Kajian fikih-sufistik di sau pihak dan pendalaman ilmu fiqh melalui berbagai macam
alat bantu di dalam dunia pesantren telah melahirkan ulama-ulama yang mempunyai
ciri khas dan karakter berbeda dengan ulama-ulama di daerah-dearah lain terutama
Timur Tengah. Ulama-ulama pesantren tetap berpegang pada akhlak sufistik yang
telah berkembang selama berabad-abad di Indonesia. Dari latar belakang historis
keagamaan dan keilmuan Islam inilah, tradisi keilmuan Islam di pesantren berasal.
E. PENUTUP
Pada masa sekarang pesantren sedang berada dalam pergumulan antara identitas dan
keterbukaan. Di satu pihak ia dituntut untuk menemukan identitasnya kembali, dan
di pihak lain ia harus terbuka bekerja sama dengan sistem-sistem yang lain di luar
dirinya yang tentu tidak selalu sepaham dengan dirinya. Namun demikian, corak
fikih-sufistik dalam sistem pendidikan pesantren memang sudah berkembang sangat
lama dan relatif cukup teruji kehandalan dan daya serapnya sampai dengan
sekarang. Perkembangan sekarang mencatat bahwa, pesantren sebagai lembaga
pendidikan agama (Islam) berhasil melahirkan suatu lapisan masyarakat dengan
tingkat kesadaran dan pemahaman keagamaan (Islam) yang relatif utuh dan lurus.

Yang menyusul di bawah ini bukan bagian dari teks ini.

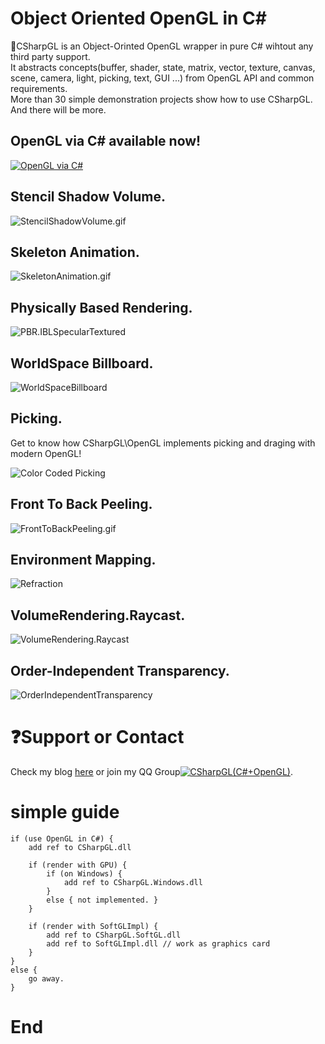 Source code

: # Object Oriented OpenGL in C\#   
:green_apple:CSharpGL is an Object-Orinted OpenGL wrapper in pure C# wihtout any third party support.  
It abstracts concepts(buffer, shader, state, matrix, vector, texture, canvas, scene, camera, light, picking, text, GUI ...) from OpenGL API and common requirements.  
More than 30 simple demonstration projects show how to use CSharpGL. And there will be more.  
## OpenGL via C# available now!

[![OpenGL via C#](demos.OpenGLviaCSharp/%E7%94%A8C%23%E5%AD%A6%E9%9D%A2%E5%90%91%E5%AF%B9%E8%B1%A1%E7%9A%84OpenGL.jpg)](https://item.jd.com/12582632.html)

## Stencil Shadow Volume.

![StencilShadowVolume.gif](demos.anything/demoCodes/Lighting.ShadowVolume/StencilShadowVolume.gif?raw=true)

## Skeleton Animation.

![SkeletonAnimation.gif](demos.anything/demoCodes/FirstSightOfAssimpNet/SkeletalAnimation.gif?raw=true)

## Physically Based Rendering.

![PBR.IBLSpecularTextured](demos.anything/demoCodes/PBR.IBLSpecularTextured/PBR.IBLSpecularTextured.png?raw=true)

## WorldSpace Billboard.

![WorldSpaceBillboard](demos.anything/demoCodes/WorldSpaceBillboard/WorldSpaceBillboard.png?raw=true)

## Picking.

Get to know how CSharpGL\OpenGL implements picking and draging with modern OpenGL!

![Color Coded Picking](demos.anything/demoCodes/ColorCodedPicking/ColorCodedPicking.png?raw=true)

## Front To Back Peeling.

![FrontToBackPeeling.gif](demos.anything/demoCodes/DepthPeeling.FrontToBackPeeling/FrontToBackPeeling.gif?raw=true)

## Environment Mapping.

![Refraction](demos.anything/demoCodes/EnvironmentMapping/Refraction.png?raw=true)

## VolumeRendering.Raycast.

![VolumeRendering.Raycast](demos.anything/demoCodes/VolumeRendering.Raycast/VolumeRendering.Raycast.png?raw=true)

## Order-Independent Transparency.

![OrderIndependentTransparency](demos.anything/demoCodes/OrderIndependentTransparency/OrderIndependentTransparency.png?raw=true)

# :question:Support or Contact

Check my blog [here](http://www.cnblogs.com/bitzhuwei/) or join my QQ Group<a target="_blank" href="http://shang.qq.com/wpa/qunwpa?idkey=98131e619f6da03b96ad2213a1278da4fdd05b42a58d053125ce6ba76cf991f9"><img border="0" src="http://pub.idqqimg.com/wpa/images/group.png" alt="CSharpGL(C#+OpenGL)" title="CSharpGL(C#+OpenGL)"></a>.

# simple guide

```
if (use OpenGL in C#) {
    add ref to CSharpGL.dll
    
    if (render with GPU) {
        if (on Windows) {
            add ref to CSharpGL.Windows.dll
        }
        else { not implemented. }
    }
    
    if (render with SoftGLImpl) {
        add ref to CSharpGL.SoftGL.dll
        add ref to SoftGLImpl.dll // work as graphics card
    }
}
else {
    go away.
}
```

# End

Di sisi lain, sebagai salah satu lembaga pendidikan yang memegang peranan penting
dalam penyebaran ajaran agama (Islam) prinsip dasar pendidikan dan pengajaran
pesantren adalah pendidikan rakyat. Dan, karena tujuannya memberikan pengetahuan
tentang agama, ia tidak memberikan pengetahuan umum.
Karena konsep di atas pula pesantren selalu tegar menghadapi hegemoni dari luar.
Pesantren-pesantren tua biasanya selalu dihubungkan dengan kekayaan mereka berupa
kesinambungan ideologis dan historis, serta keampuan mempertahankan budaya lokal.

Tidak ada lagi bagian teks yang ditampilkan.